Послушали. Никто не отозвался. Шумела, разгуливала волнами пахучая, лоснившаяся на солнце поросль, и ястреб чертил над нею бесконечные кривые, изредка разрезая пространство своим острым зовом, точно проводя алмазом по стеклу.
— Я на днях познакомился с Цветухиным, — сказал Кирилл. — Знаешь?
— Слышал. Вон ты куда махнул.
— Я не махал. Просто — случай.
— А ты не сердись.
— Я не сержусь. С ним ещё был Пастухов. Драматург такой. Известный.
— Так, так.
— Интересно, какой у них образ мыслей.
— Ты говорил?
— Немного. Об искусстве. Собственно, о балаганах. Мы на балаганах встретились.
— Ну?
— Ничего особенного. Они слабо отдают себе отчёт, на каких научных основаниях построены иллюзии. Ну, там женщина-паук и другие фокусы. Некоторую путаницу я заметил.
— Необразованные? — подсказал Рагозин усмешливо.
— Я думаю, к вопросам физики равнодушны.
— А-а…
— Интересно дать им прокламацию…
Рагозин привскочил и, откинув с лица волосы, прижал их ладонью к голове, чтобы они не мешали получше смотреть на Кирилла.
— Ты дал им прокламацию?
— Нет. Это мне сейчас в голову пришло.
— Может, они порядочные люди, — сказал Рагозин, успокаиваясь, — я не знаю. Но уж тут — семь раз отмерь, один отрежь. Какой может интерес толкать их к нам? Любопытство? Рабочий к революции приходит, как к себе на квартиру, — больше деваться некуда. А они могут подумать.

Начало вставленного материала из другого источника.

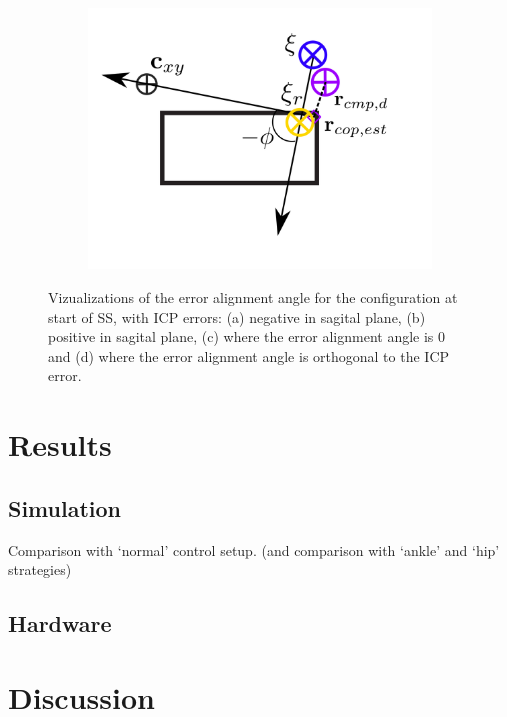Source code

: \begin{figure}[h]
\begin{subfigure}{0.5\textwidth}
    \caption{}
     \label{fig:phiVizc}
  \end{subfigure}
  \begin{subfigure}{0.5\textwidth}
    \centering
  \includegraphics[width=.8\linewidth]{STYLESTUFF/ICPplanStartSSPhiViz90.png}
    \caption{}
     \label{fig:phiVizd}
  \end{subfigure}
  \caption{Vizualizations of the error alignment angle for the configuration at start of \ac{SS}, with \ac{ICP} errors: (a) negative in sagital plane, (b) positive in sagital plane, (c) where the error alignment angle is $0$ and (d) where the error alignment angle is orthogonal to the \ac{ICP} error. }
  \label{fig:phiViz}
\end{figure}


\section{Results}
\subsection{Simulation}
Comparison with `normal' control setup. (and comparison with `ankle' and `hip' strategies)
\subsection{Hardware}

\section{Discussion}
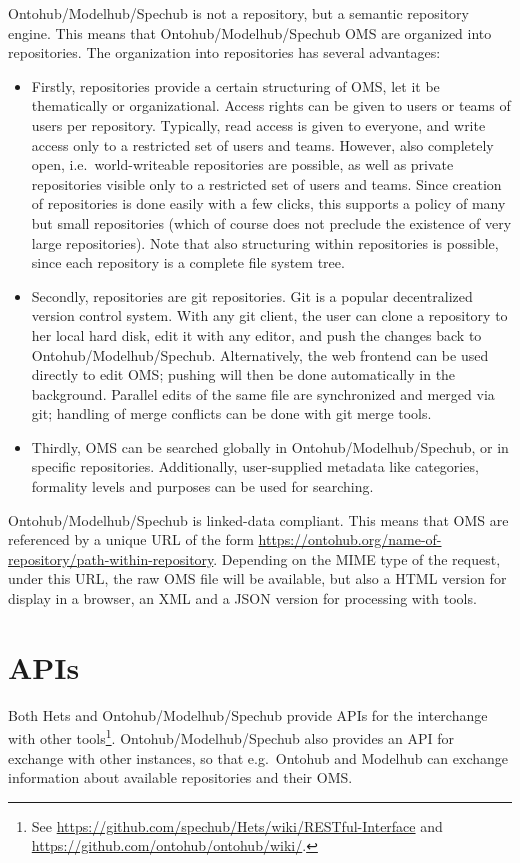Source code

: \documentclass[10pt,fleqn,final]{scrreprt}
\newcommand{\sclause}[1]{\section{#1}}
\begin{document}
Ontohub/Modelhub/Spechub is not a repository, but a semantic repository engine. This
means that Ontohub/Modelhub/Spechub OMS are organized into repositories.
The
organization into repositories has several advantages:
\begin{itemize}
\item
 Firstly, repositories provide a certain structuring of OMS,
 let it be thematically or organizational. Access rights can be given
 to users or teams of users per repository. Typically, read access is
 given to everyone, and write access only to a restricted set of users
 and teams. However, also completely open, i.e.\ world-writeable repositories
 are possible, as well as private repositories visible only to a
 restricted set of users and teams.  Since creation of repositories is
 done easily with a few clicks, this supports a policy of many but
 small repositories (which of course does not preclude the existence
 of very large repositories). Note that also structuring within
 repositories is possible, since each repository is a complete file
 system tree.
 
\item
 Secondly, repositories are git repositories. Git is a popular
 decentralized version control system. With any git client, the user
 can clone a repository to her local hard disk, edit it
 with any editor, and push the changes back to Ontohub/Modelhub/Spechub. Alternatively,
 the web frontend can be used directly to edit OMS; pushing
 will then be done automatically in the background. Parallel edits of
 the same file are synchronized and merged via git; handling of
 merge conflicts can be done with git merge tools.
\item
Thirdly, OMS can be searched globally in Ontohub/Modelhub/Spechub, or in
specific repositories. Additionally, user-supplied metadata like
categories, formality levels and purposes can be used for searching.
\end{itemize}

Ontohub/Modelhub/Spechub is linked-data compliant. This means that OMS are
referenced by a unique URL of the form
\url{https://ontohub.org/name-of-repository/path-within-repository}. Depending
on the MIME type of the request, under this URL, the raw OMS file
will be available, but also a HTML version for display in a browser, 
an XML and a JSON version for processing with tools.

\sclause{APIs}\label{c:APIs}

Both Hets and Ontohub/Modelhub/Spechub provide APIs for the interchange
with other tools\footnote{See \url{https://github.com/spechub/Hets/wiki/RESTful-Interface} and \url{https://github.com/ontohub/ontohub/wiki/}.}. Ontohub/Modelhub/Spechub also provides an API for
exchange with other instances, so that e.g.\ Ontohub and Modelhub
can exchange information about available repositories and their OMS.
\end{document}
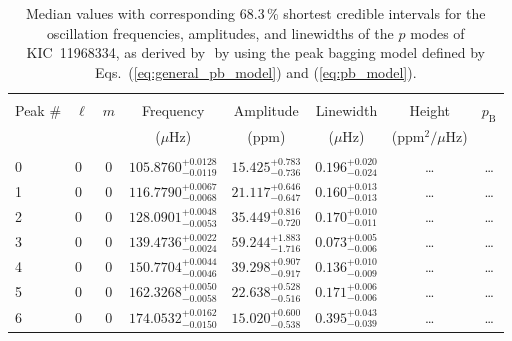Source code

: \begin{table*}[!]
\caption{Median values with corresponding 68.3\,\% shortest credible intervals for the oscillation frequencies, amplitudes, and linewidths of the $p$ modes of KIC~11968334, as derived by \diamonds\,\,by using the peak bagging model defined by Eqs.~(\ref{eq:general_pb_model}) and (\ref{eq:pb_model}).}
\label{tab:11968334p}
\centering
\begin{tabular}{llcrrlrc}
\hline\hline
\\[-8pt]
Peak \# & $\ell$ & $m$ & \multicolumn{1}{c}{Frequency} & \multicolumn{1}{c}{Amplitude} & \multicolumn{1}{c}{Linewidth} & \multicolumn{1}{c}{Height}& $p_\mathrm{B}$\\
 & & & \multicolumn{1}{c}{($\mu$Hz)} & \multicolumn{1}{c}{(ppm)} & \multicolumn{1}{c}{($\mu$Hz)} & \multicolumn{1}{c}{(ppm$^2/\mu$Hz)}\\
\hline \\[-8pt]
0 & 0 & 0 & $    105.8760_{-      0.0119}^{+      0.0128}$ & $      15.425_{-       0.736}^{+       0.783}$ & $       0.196_{-       0.024}^{+       0.020}$ & \multicolumn{1}{c}{\dots} & \dots \\[1pt]
1 & 0 & 0 & $    116.7790_{-      0.0068}^{+      0.0067}$ & $      21.117_{-       0.647}^{+       0.646}$ & $       0.160_{-       0.013}^{+       0.013}$ & \multicolumn{1}{c}{\dots} & \dots \\[1pt]
2 & 0 & 0 & $    128.0901_{-      0.0053}^{+      0.0048}$ & $      35.449_{-       0.720}^{+       0.816}$ & $       0.170_{-       0.011}^{+       0.010}$ & \multicolumn{1}{c}{\dots} & \dots \\[1pt]
3 & 0 & 0 & $    139.4736_{-      0.0024}^{+      0.0022}$ & $      59.244_{-       1.716}^{+       1.883}$ & $       0.073_{-       0.006}^{+       0.005}$ & \multicolumn{1}{c}{\dots} & \dots \\[1pt]
4 & 0 & 0 & $    150.7704_{-      0.0046}^{+      0.0044}$ & $      39.298_{-       0.917}^{+       0.907}$ & $       0.136_{-       0.009}^{+       0.010}$ & \multicolumn{1}{c}{\dots} & \dots \\[1pt]
5 & 0 & 0 & $    162.3268_{-      0.0058}^{+      0.0050}$ & $      22.638_{-       0.516}^{+       0.528}$ & $       0.171_{-       0.006}^{+       0.006}$ & \multicolumn{1}{c}{\dots} & \dots \\[1pt]
6 & 0 & 0 & $    174.0532_{-      0.0150}^{+      0.0162}$ & $      15.020_{-       0.538}^{+       0.600}$ & $       0.395_{-       0.039}^{+       0.043}$ & \multicolumn{1}{c}{\dots} & \dots \\[1pt]

\end{tabular}
\end{table*}
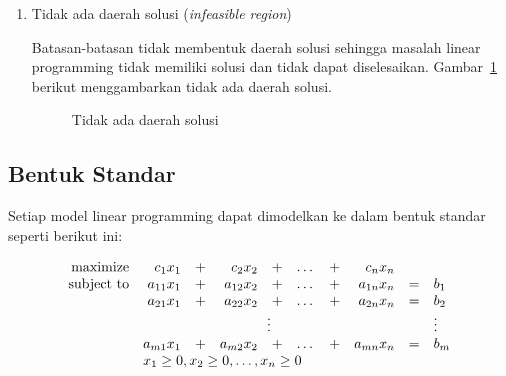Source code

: \begin{enumerate}
	\item Tidak ada daerah solusi (\textit{infeasible region})

		Batasan-batasan tidak membentuk daerah solusi sehingga masalah linear programming tidak memiliki solusi dan tidak dapat diselesaikan. Gambar~\ref{fig:tidak_ada_daerah_solusi} berikut menggambarkan tidak ada daerah solusi.
			
		\begin{figure}[H]
    		\centering
			\caption{Tidak ada daerah solusi}
			\label{fig:tidak_ada_daerah_solusi}
    	\end{figure}

\end{enumerate}

\subsection{Bentuk Standar}
\label{bentuk_standar}

Setiap model linear programming dapat dimodelkan ke dalam bentuk standar seperti berikut ini:
    	
\begin{equation*}
	\begin{array}{r r c r c r c r c l}
	    \text{maximize}		& c_1x_1    & + & c_2x_2 	& + & \dots & + & c_nx_n \\
		\text{subject to} 	& a_{11}x_1 & + & a_{12}x_2 & + & \dots & + & a_{1n}x_n & = & b_1 \\
    						& a_{21}x_1 & + & a_{22}x_2 & + & \dots & + & a_{2n}x_n & = & b_2 \\
                            & \multicolumn{7}{c}{\vdots}                            &   & \vdots \\
                            & a_{m1}x_1 & + & a_{m2}x_2 & + & \dots & + & a_{mn}x_n & = & b_m \\
                            & \multicolumn{9}{l}{x_1\geq0,x_2\geq0,\dots,x_n\geq0}
	\end{array}
\end{equation*}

— У меня именно мысль мелькнула, как они отнеслись бы? — сказал Кирилл.
— Оглядочка нужна. Матери своей ты разве не можешь довериться, — а помалкиваешь и с ней, верно?
Лёгкий свист послышался неподалёку, и Рагозин кивнул:
— Вот он, мой самовар-то!
Он повторил свист. Минуту спустя на край оврага вышел из чащи высокий худой старик с бородкой клином, в чёрной праздничной паре и глянул окрест себя.
— Заблудился? — громко кликнул Рагозин.
Старик не спеша подошёл, поздоровался, приподняв чёрный поношенный картузик с узкой тульёй.
— Хорошее местечко выбрал, Пётр Петрович, для чаепития.
— Милости просим.
— Благодарим. Откушали.
— На свежем воздухе весело пьётся. Садись.
— Посидели.
— Ну, постой, коли ноги держат.
— Ноги привыкшие. Двадцать лет в цеху стоят, шестьдесят землю мериют.
Он снова огляделся. Кусты были вровень с его картузиком.
— А тут с каждым годом зеленее становится. Лес наступает, — произнёс он с одобрением.